About this exercise:
The data below holds the lines to copy: everything from the line containing "2. **Login to the Server**" to the line containing "1. **Preset Themes**", both ends included, set down exactly.
(Information provided Opens)
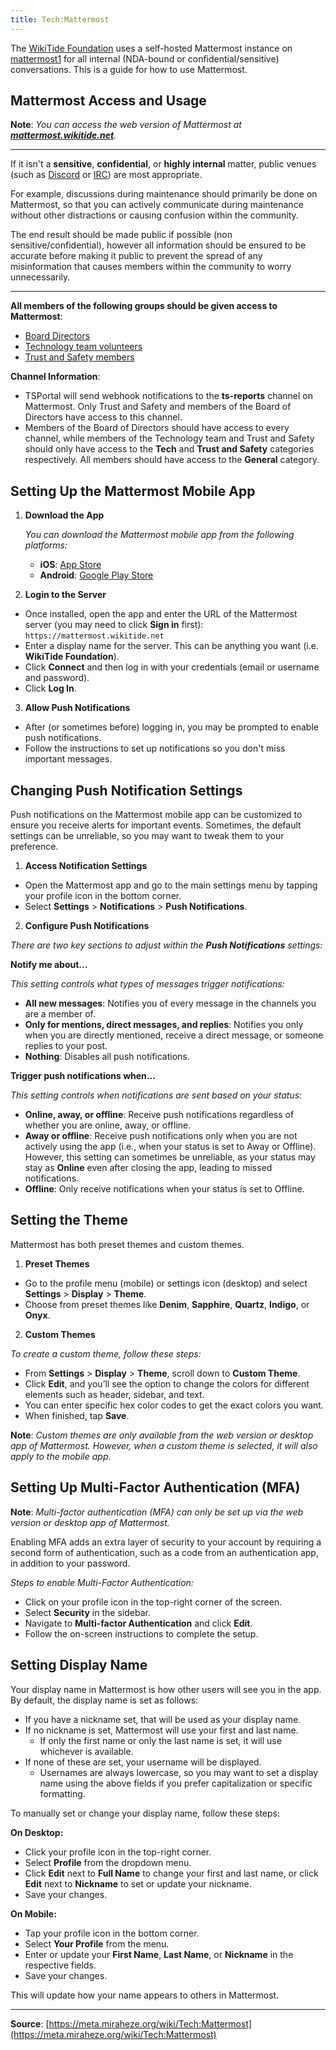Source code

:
 ```yaml
---
title: Tech:Mattermost
---
```


The [WikiTide Foundation](https://meta.miraheze.org/wiki/Special:MyLanguage/WikiTide_Foundation) uses a self-hosted Mattermost instance on [mattermost1](https://meta.miraheze.org/wiki/Tech:mattermost1) for all internal (NDA-bound or confidential/sensitive) conversations. This is a guide for how to use Mattermost.

## Mattermost Access and Usage 

**Note**: *You can access the web version of Mattermost at **[mattermost.wikitide.net](https://mattermost.wikitide.net)**.*

---

If it isn't a **sensitive**, **confidential**, or **highly internal** matter, public venues (such as [Discord](https://meta.miraheze.org/wiki/Special:MyLanguage/Discord) or [IRC](https://meta.miraheze.org/wiki/Special:MyLanguage/IRC)) are most appropriate.

For example, discussions during maintenance should primarily be done on Mattermost, so that you can actively communicate during maintenance without other distractions or causing confusion within the community.

The end result should be made public if possible (non sensitive/confidential), however all information should be ensured to be accurate before making it public to prevent the spread of any misinformation that causes members within the community to worry unnecessarily.

---

**All members of the following groups should be given access to Mattermost**:
* [Board Directors](https://meta.miraheze.org/wiki/Special:MyLanguage/Board_of_Directors)
* [Technology team volunteers](/tech-docs/techvolunteers)
* [Trust and Safety members](https://meta.miraheze.org/wiki/Special:MyLanguage/Trust_and_Safety)

**Channel Information**:
* TSPortal will send webhook notifications to the **ts-reports** channel on Mattermost. Only Trust and Safety and members of the Board of Directors have access to this channel.
* Members of the Board of Directors should have access to every channel, while members of the Technology team and Trust and Safety should only have access to the **Tech** and **Trust and Safety** categories respectively. All members should have access to the **General** category.

## Setting Up the Mattermost Mobile App 

1. **Download the App**

   *You can download the Mattermost mobile app from the following platforms:*

   * **iOS**: [App Store](https://apps.apple.com/us/app/mattermost/id1257222717)
   * **Android**: [Google Play Store](https://play.google.com/store/apps/details?id=com.mattermost.rn)

2. **Login to the Server**
* Once installed, open the app and enter the URL of the Mattermost server (you may need to click **Sign in** first):
      `https://mattermost.wikitide.net`
* Enter a display name for the server. This can be anything you want (i.e. **WikiTide Foundation**).
* Click **Connect** and then log in with your credentials (email or username and password).
* Click **Log In**.

3. **Allow Push Notifications**
* After (or sometimes before) logging in, you may be prompted to enable push notifications.
* Follow the instructions to set up notifications so you don't miss important messages.

## Changing Push Notification Settings 

Push notifications on the Mattermost mobile app can be customized to ensure you receive alerts for important events. Sometimes, the default settings can be unreliable, so you may want to tweak them to your preference.

1. **Access Notification Settings**
* Open the Mattermost app and go to the main settings menu by tapping your profile icon in the bottom corner.
* Select **Settings** > **Notifications** > **Push Notifications**.

2. **Configure Push Notifications**

*There are two key sections to adjust within the **Push Notifications** settings:*

**Notify me about...**

*This setting controls what types of messages trigger notifications:*

* **All new messages**: Notifies you of every message in the channels you are a member of.
* **Only for mentions, direct messages, and replies**: Notifies you only when you are directly mentioned, receive a direct message, or someone replies to your post.
* **Nothing**: Disables all push notifications.

**Trigger push notifications when...**

*This setting controls when notifications are sent based on your status:*

* **Online, away, or offline**: Receive push notifications regardless of whether you are online, away, or offline.
* **Away or offline**: Receive push notifications only when you are not actively using the app (i.e., when your status is set to Away or Offline). However, this setting can sometimes be unreliable, as your status may stay as **Online** even after closing the app, leading to missed notifications.
* **Offline**: Only receive notifications when your status is set to Offline.

## Setting the Theme 

Mattermost has both preset themes and custom themes.

1. **Preset Themes**
* Go to the profile menu (mobile) or settings icon (desktop) and select **Settings** > **Display** > **Theme**.
* Choose from preset themes like **Denim**, **Sapphire**, **Quartz**, **Indigo**, or **Onyx**.

2. **Custom Themes**

*To create a custom theme, follow these steps:*

* From **Settings** > **Display** > **Theme**, scroll down to **Custom Theme**.
* Click **Edit**, and you’ll see the option to change the colors for different elements such as header, sidebar, and text.
* You can enter specific hex color codes to get the exact colors you want.
* When finished, tap **Save**.

**Note**: *Custom themes are only available from the web version or desktop app of Mattermost. However, when a custom theme is selected, it will also apply to the mobile app.*

## Setting Up Multi-Factor Authentication (MFA) 

**Note**: *Multi-factor authentication (MFA) can only be set up via the web version or desktop app of Mattermost.*

Enabling MFA adds an extra layer of security to your account by requiring a second form of authentication, such as a code from an authentication app, in addition to your password.

*Steps to enable Multi-Factor Authentication:*

* Click on your profile icon in the top-right corner of the screen.
* Select **Security** in the sidebar.
* Navigate to **Multi-factor Authentication** and click **Edit**.
* Follow the on-screen instructions to complete the setup.

## Setting Display Name 

Your display name in Mattermost is how other users will see you in the app. By default, the display name is set as follows:

* If you have a nickname set, that will be used as your display name.
* If no nickname is set, Mattermost will use your first and last name.
   * If only the first name or only the last name is set, it will use whichever is available.
* If none of these are set, your username will be displayed.
   * Usernames are always lowercase, so you may want to set a display name using the above fields if you prefer capitalization or specific formatting.

To manually set or change your display name, follow these steps:

**On Desktop:**

* Click your profile icon in the top-right corner.
* Select **Profile** from the dropdown menu.
* Click **Edit** next to **Full Name** to change your first and last name, or click **Edit** next to **Nickname** to set or update your nickname.
* Save your changes.

**On Mobile:**

* Tap your profile icon in the bottom corner.
* Select **Your Profile** from the menu.
* Enter or update your **First Name**, **Last Name**, or **Nickname** in the respective fields.
* Save your changes.

This will update how your name appears to others in Mattermost.

----
**Source**: [https://meta.miraheze.org/wiki/Tech:Mattermost](https://meta.miraheze.org/wiki/Tech:Mattermost)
(Information provided Closes)
Exercise answer:
2. **Login to the Server**
* Once installed, open the app and enter the URL of the Mattermost server (you may need to click **Sign in** first):
      `https://mattermost.wikitide.net`
* Enter a display name for the server. This can be anything you want (i.e. **WikiTide Foundation**).
* Click **Connect** and then log in with your credentials (email or username and password).
* Click **Log In**.

3. **Allow Push Notifications**
* After (or sometimes before) logging in, you may be prompted to enable push notifications.
* Follow the instructions to set up notifications so you don't miss important messages.

## Changing Push Notification Settings 

Push notifications on the Mattermost mobile app can be customized to ensure you receive alerts for important events. Sometimes, the default settings can be unreliable, so you may want to tweak them to your preference.

1. **Access Notification Settings**
* Open the Mattermost app and go to the main settings menu by tapping your profile icon in the bottom corner.
* Select **Settings** > **Notifications** > **Push Notifications**.

2. **Configure Push Notifications**

*There are two key sections to adjust within the **Push Notifications** settings:*

**Notify me about...**

*This setting controls what types of messages trigger notifications:*

* **All new messages**: Notifies you of every message in the channels you are a member of.
* **Only for mentions, direct messages, and replies**: Notifies you only when you are directly mentioned, receive a direct message, or someone replies to your post.
* **Nothing**: Disables all push notifications.

**Trigger push notifications when...**

*This setting controls when notifications are sent based on your status:*

* **Online, away, or offline**: Receive push notifications regardless of whether you are online, away, or offline.
* **Away or offline**: Receive push notifications only when you are not actively using the app (i.e., when your status is set to Away or Offline). However, this setting can sometimes be unreliable, as your status may stay as **Online** even after closing the app, leading to missed notifications.
* **Offline**: Only receive notifications when your status is set to Offline.

## Setting the Theme 

Mattermost has both preset themes and custom themes.

1. **Preset Themes**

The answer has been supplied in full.